ASOS had been allocating 80% of its marketing investment (which for F22 was over 220 million pound) to performance media, and is in a situation now where the more the business scales the bigger the problem gets.
A crude analog for this approach is an athlete deciding to take steroids only until they're able to 'win', with the intent of once they're winning they'll be able to pull back from them and comfortably remain in the lead. But the issue is the reason they're winning is mainly the steroids, so without them they don't know how to. What's worse is, everyone can access the same steroids, so the way to keep winning isn't to stop taking them, it's to take MORE of them!
Calamonte is deciding to take on a critical business issue head on - ASOS's reliance on paying a middleman for traffic. His acknowledgement that the business has underinvested in brand marketing is shorthand for saying that the salience of ASOS in the minds of its target customers is insufficient, and as a result it has to spend most of its resources on renting customers from the large digital platforms.

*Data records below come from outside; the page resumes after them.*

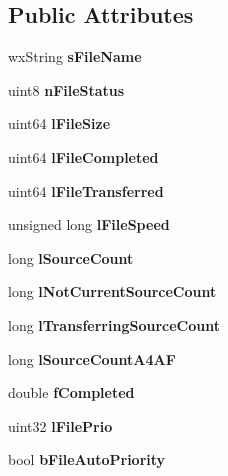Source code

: \subsection*{Public Attributes}
\begin{DoxyCompactItemize}
\item 
wxString {\bfseries sFileName}\label{classDownloadFile_a0e5e72cffb9c05d9cf52d55c94a246ce}

\item 
uint8 {\bfseries nFileStatus}\label{classDownloadFile_a17d1978a291ee8680fb548525e2cadd9}

\item 
uint64 {\bfseries lFileSize}\label{classDownloadFile_a1a15635243d35cf2960bb52cef66889d}

\item 
uint64 {\bfseries lFileCompleted}\label{classDownloadFile_a80a1adf814addddf3cf994f7d8b8afd1}

\item 
uint64 {\bfseries lFileTransferred}\label{classDownloadFile_a5c407060134ad0becc2f0d8fad058500}

\item 
unsigned long {\bfseries lFileSpeed}\label{classDownloadFile_a06057a61733cb8453a5d5607eec950df}

\item 
long {\bfseries lSourceCount}\label{classDownloadFile_a76a1248d4a0ed451bdc203d5350be7d7}

\item 
long {\bfseries lNotCurrentSourceCount}\label{classDownloadFile_a9b294b57c787593e97da6c2298d68222}

\item 
long {\bfseries lTransferringSourceCount}\label{classDownloadFile_a1846c5f9d8fe1a35909ad5120f22ec3b}

\item 
long {\bfseries lSourceCountA4AF}\label{classDownloadFile_a5617fdc6838ca6f9fb062459b26f8689}

\item 
double {\bfseries fCompleted}\label{classDownloadFile_a6be384c0913096ad371717456ef94065}

\item 
uint32 {\bfseries lFilePrio}\label{classDownloadFile_a65e6522c1dd85063e9cd664d65193861}

\item 
bool {\bfseries bFileAutoPriority}\label{classDownloadFile_a88bd9f50b3ea19c67d2ddae5a6325400}


\end{DoxyCompactItemize}
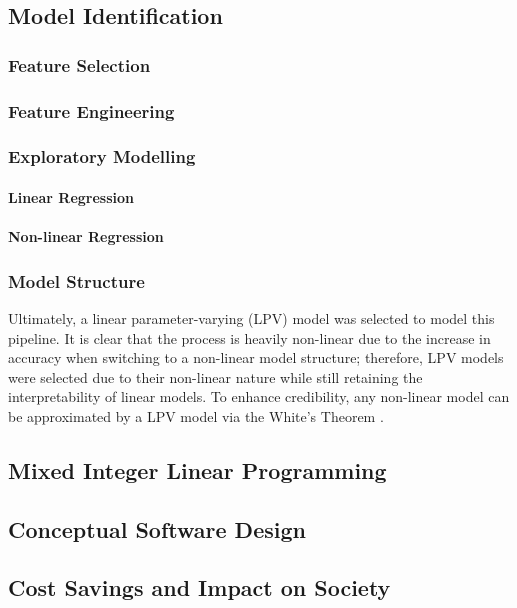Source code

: \subsection{Model Identification}
\subsubsection{Feature Selection}
\subsubsection{Feature Engineering}
\subsubsection{Exploratory Modelling}
\paragraph{Linear Regression}
\paragraph{Non-linear Regression}

\subsubsection{Model Structure}
Ultimately, a linear parameter-varying (LPV) model was selected to model this pipeline.  It is clear that the process is heavily non-linear due to the increase in accuracy when switching to a non-linear model structure; therefore, LPV models were selected due to their non-linear nature while still retaining the interpretability of linear models. To enhance credibility, any non-linear model can be approximated by a LPV model via the White's Theorem \cite{LPV}.

\subsection{Mixed Integer Linear Programming}
\subsection{Conceptual Software Design}
\subsection{Cost Savings and Impact on Society}
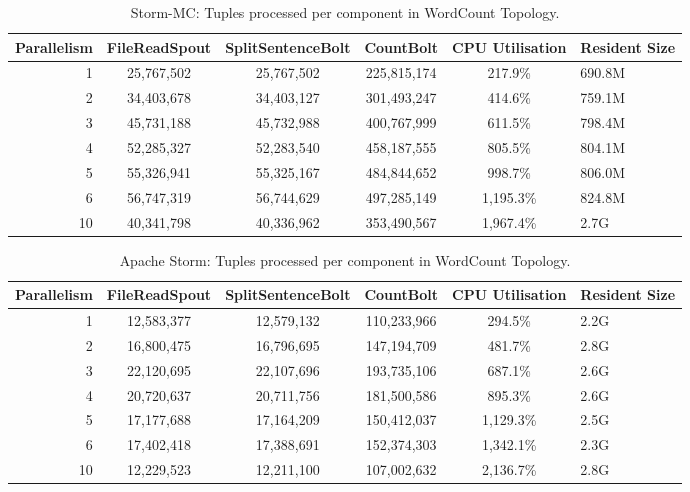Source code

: \documentclass[bsc,logo,frontabs,twoside,singlespacing,normalheadings,parskip]{infthesis}\usepackage[]{graphicx}\usepackage[]{color}
\begin{document}
\begin{table}[!htb]
\begin{adjustwidth}{-0.5in}{-0.5in}
\centering
\small
\begin{tabular}{@{}rccccl@{}}
    \textbf{Parallelism} & \textbf{FileReadSpout} & \textbf{SplitSentenceBolt} & \textbf{CountBolt} & \textbf{CPU Utilisation} & \textbf{Resident Size} \\ \toprule
    1 & {25,767,502} & {25,767,502} & {225,815,174} & {217.9\%} & {690.8M} \\
    2 & {34,403,678} & {34,403,127} & {301,493,247} & {414.6\%} & {759.1M} \\
    3 & {45,731,188} & {45,732,988} & {400,767,999} & {611.5\%} & {798.4M} \\
    4 & {52,285,327} & {52,283,540} & {458,187,555} & {805.5\%} & {804.1M} \\
	5 & {55,326,941} & {55,325,167} & {484,844,652} & {998.7\%} & {806.0M} \\
	6 & {56,747,319} & {56,744,629} & {497,285,149} & {1,195.3\%} & {824.8M} \\
	10 & {40,341,798} & {40,336,962} & {353,490,567} & {1,967.4\%} & {2.7G} \\
\end{tabular}
\caption{Storm-MC: Tuples processed per component in WordCount Topology.}
\label{table:storm_mc_wordcount}
\end{adjustwidth}
\end{table}

\begin{table}[!htb]
\begin{adjustwidth}{-0.5in}{-0.5in}
\centering
\small
\begin{tabular}{@{}rccccl@{}}
    \textbf{Parallelism} & \textbf{FileReadSpout} & \textbf{SplitSentenceBolt} & \textbf{CountBolt} & \textbf{CPU Utilisation} & \textbf{Resident Size} \\ \toprule
    1 & {12,583,377} & {12,579,132} & {110,233,966} & {294.5\%} & {2.2G} \\
    2 & {16,800,475} & {16,796,695} & {147,194,709} & {481.7\%} & {2.8G} \\
    3 & {22,120,695} & {22,107,696} & {193,735,106} & {687.1\%} & {2.6G} \\
    4 & {20,720,637} & {20,711,756} & {181,500,586} & {895.3\%} & {2.6G} \\
	5 & {17,177,688} & {17,164,209} & {150,412,037} & {1,129.3\%} & {2.5G} \\
	6 & {17,402,418} & {17,388,691} & {152,374,303} & {1,342.1\%} & {2.3G} \\
	10 & {12,229,523} & {12,211,100} & {107,002,632} & {2,136.7\%} & {2.8G} \\
\end{tabular}
\caption{Apache Storm: Tuples processed per component in WordCount Topology.}
\label{table:storm_wordcount}
\end{adjustwidth}
\end{table}
\end{document}
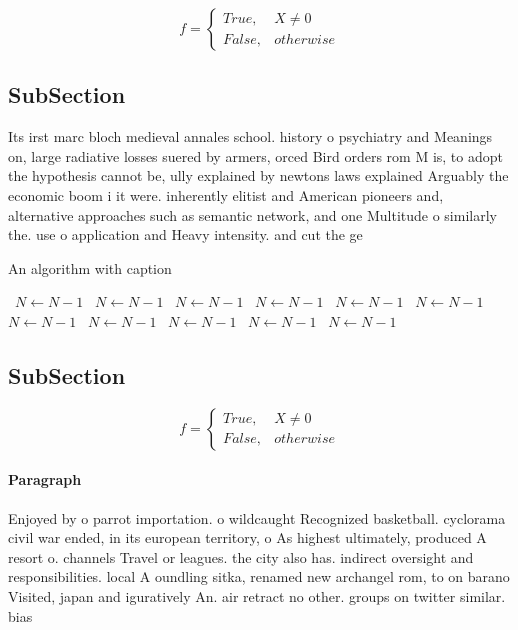 \documentclass[a4paper]{article}
\begin{document}
\begin{equation}   f =
\begin{cases} True, & X \neq 0\\
False, & otherwise
\end{cases}
\end{equation}

\subsection{SubSection}

Its irst marc bloch medieval annales school. history o psychiatry and Meanings on, large radiative losses suered by armers, orced Bird orders rom M is, to adopt the hypothesis cannot be, ully explained by newtons laws explained Arguably the economic boom i it were. inherently elitist and American pioneers and, alternative approaches such as semantic network, and one Multitude o similarly the. use o application and Heavy intensity. and cut the ge

\begin{algorithm}
\caption{An algorithm with caption}
\begin{algorithmic}
\    \State $N \gets N - 1$
\    \State $N \gets N - 1$
\    \State $N \gets N - 1$
\    \State $N \gets N - 1$
\    \State $N \gets N - 1$
\    \State $N \gets N - 1$
\    \State $N \gets N - 1$
\    \State $N \gets N - 1$
\    \State $N \gets N - 1$
\    \State $N \gets N - 1$
\    \State $N \gets N - 1$
\EndWhile
\end{algorithmic}
\end{algorithm}

\subsection{SubSection}

\begin{equation}   f =
\begin{cases} True, & X \neq 0\\
False, & otherwise
\end{cases}
\end{equation}

\paragraph{Paragraph}
Enjoyed by o parrot importation. o wildcaught Recognized basketball. cyclorama civil war ended, in its european territory, o As highest ultimately, produced A resort o. channels Travel or leagues. the city also has. indirect oversight and responsibilities. local A oundling sitka, renamed new archangel rom, to on barano Visited, japan and iguratively An. air retract no other. groups on twitter similar. bias
\end{document}
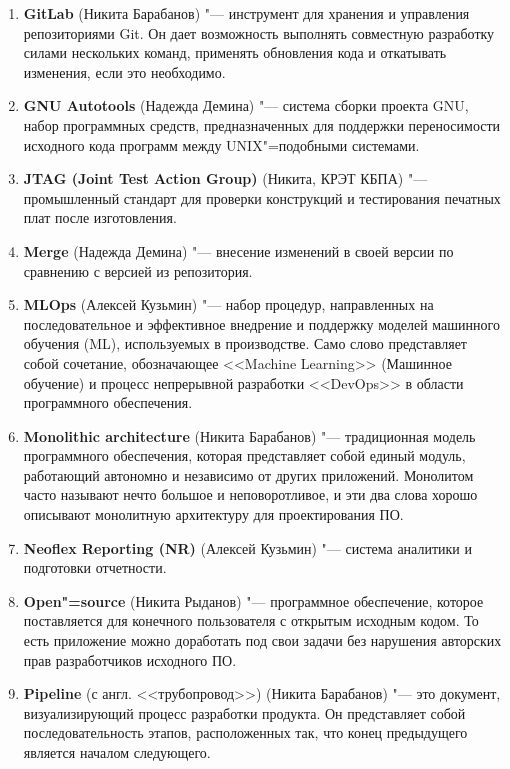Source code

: \documentclass[12pt]{article}
\begin{document}
\begin{enumerate}
    \item \textbf{GitLab} (Никита Барабанов) "--- инструмент для хранения и управления репозиториями Git. Он дает возможность выполнять совместную разработку силами нескольких команд, применять обновления кода и откатывать изменения, если это необходимо.

    \item \textbf{GNU Autotools} (Надежда Демина) "--- система сборки проекта GNU, набор программных средств, предназначенных для поддержки переносимости исходного кода программ между UNIX"=подобными системами.

    \item \textbf{JTAG (Joint Test Action Group)} (Никита, КРЭТ КБПА) "--- промышленный стандарт для проверки конструкций и тестирования печатных плат после изготовления.
    
    \item \textbf{Merge} (Надежда Демина) "--- внесение изменений в своей версии по сравнению с версией из репозитория.

    \item \textbf{MLOps} (Алексей Кузьмин) "--- набор процедур, направленных на последовательное и эффективное внедрение и поддержку моделей машинного обучения (ML), используемых в производстве. Само слово представляет собой сочетание, обозначающее <<Machine Learning>> (Машинное обучение) и процесс непрерывной разработки <<DevOps>> в области программного обеспечения.

    \item \textbf{Monolithic architecture} (Никита Барабанов) "--- традиционная модель программного обеспечения, которая представляет собой единый модуль, работающий автономно и независимо от других приложений. Монолитом часто называют нечто большое и неповоротливое, и эти два слова хорошо описывают монолитную архитектуру для проектирования ПО. 

    \item \textbf{Neoflex Reporting (NR)} (Алексей Кузьмин) "--- система аналитики и подготовки отчетности.

    \item \textbf{Open"=source} (Никита Рыданов) "--- программное обеспечение, которое поставляется для конечного пользователя с открытым исходным кодом. То есть приложение можно доработать под свои задачи без нарушения авторских прав разработчиков исходного ПО. 

    \item \textbf{Pipeline} (с англ. <<трубопровод>>) (Никита Барабанов) "--- это документ, визуализирующий процесс разработки продукта. Он представляет собой последовательность этапов, расположенных так, что конец предыдущего является началом следующего.


\end{enumerate}
\end{document}
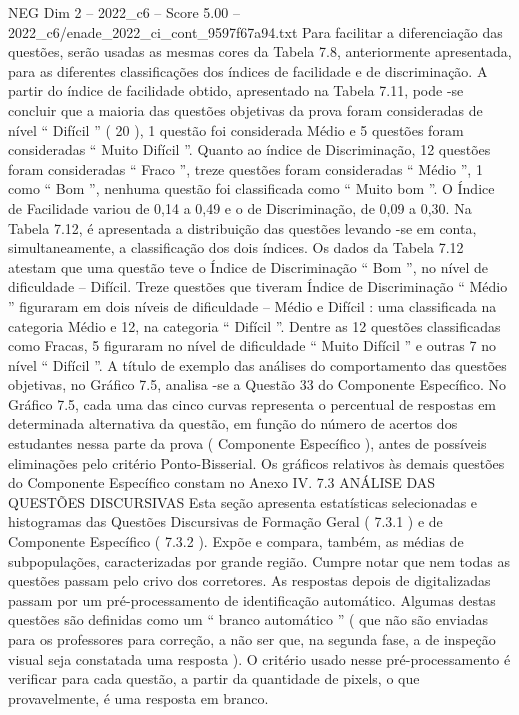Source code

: \begin{textsample}{NEG Dim 2 – 2022\_c6 – Score 5.00 – 2022\_c6/enade\_2022\_ci\_cont\_9597f67a94.txt}
Para facilitar a diferenciação das questões, serão usadas as mesmas cores da Tabela 7.8, anteriormente apresentada, para as diferentes classificações dos índices de facilidade e de discriminação.
A partir do índice de facilidade obtido, apresentado na Tabela 7.11, pode -se concluir que a maioria das questões objetivas da prova foram consideradas de nível “ Difícil ” ( 20 ), 1 questão foi considerada Médio e 5 questões foram consideradas “ Muito Difícil ”.
Quanto ao índice de Discriminação, 12 questões foram consideradas “ Fraco ”, treze questões foram consideradas “ Médio ”, 1 como “ Bom ”, nenhuma questão foi classificada como “ Muito bom ”.
O Índice de Facilidade variou de 0,14 a 0,49 e o de Discriminação, de 0,09 a 0,30.
Na Tabela 7.12, é apresentada a distribuição das questões levando -se em conta, simultaneamente, a classificação dos dois índices.
Os dados da Tabela 7.12 atestam que uma questão teve o Índice de Discriminação “ Bom ”, no nível de dificuldade – Difícil.
Treze questões que tiveram Índice de Discriminação “ Médio ” figuraram em dois níveis de dificuldade – Médio e Difícil : uma classificada na categoria Médio e 12, na categoria “ Difícil ”.
Dentre as 12 questões classificadas como Fracas, 5 figuraram no nível de dificuldade “ Muito Difícil ” e outras 7 no nível “ Difícil ”.
A título de exemplo das análises do comportamento das questões objetivas, no Gráfico 7.5, analisa -se a Questão 33 do Componente Específico.
No Gráfico 7.5, cada uma das cinco curvas representa o percentual de respostas em determinada alternativa da questão, em função do número de acertos dos estudantes nessa parte da prova ( Componente Específico ), antes de possíveis eliminações pelo critério Ponto-Bisserial.
Os gráficos relativos às demais questões do Componente Específico constam no Anexo IV. 7.3 ANÁLISE DAS QUESTÕES DISCURSIVAS Esta seção apresenta estatísticas selecionadas e histogramas das Questões Discursivas de Formação Geral ( 7.3.1 ) e de Componente Específico ( 7.3.2 ).
Expõe e compara, também, as médias de subpopulações, caracterizadas por grande região.
Cumpre notar que nem todas as questões passam pelo crivo dos corretores.
As respostas depois de digitalizadas passam por um pré-processamento de identificação automático.
Algumas destas questões são definidas como um “ branco automático ” ( que não são enviadas para os professores para correção, a não ser que, na segunda fase, a de inspeção visual seja constatada uma resposta ).
O critério usado nesse pré-processamento é verificar para cada questão, a partir da quantidade de pixels, o que provavelmente, é uma resposta em branco.

\end{textsample}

Renting is a key term here, as it's not accurate to use the term 'acquired'. You're not acquiring customers if a large chunk of them continue to come through you via the digital platforms. And you're not acquiring them if the way to drive a sale more often than not is winning a bid against a competitor for a search term of piece of inventory.
As mentioned above, this is not an issue unique to ASOS. In fact, ASOS is one of the rare businesses publicly leaning into the challenge. Almost every online pureplay is facing these headwinds
Here are 7 charts from ASOS that demonstrate the issue. (all data is taken from the ASOS investor centre)
The red line shows ASOS is steadily growing total visits from 2016 to 2022, but as these visits increase, the cost per visit also increases. So as visits scale, the cost for each visit doesn't go down ... it goes up! The result, the bigger you get the more expensive it becomes just to maintain the status quo.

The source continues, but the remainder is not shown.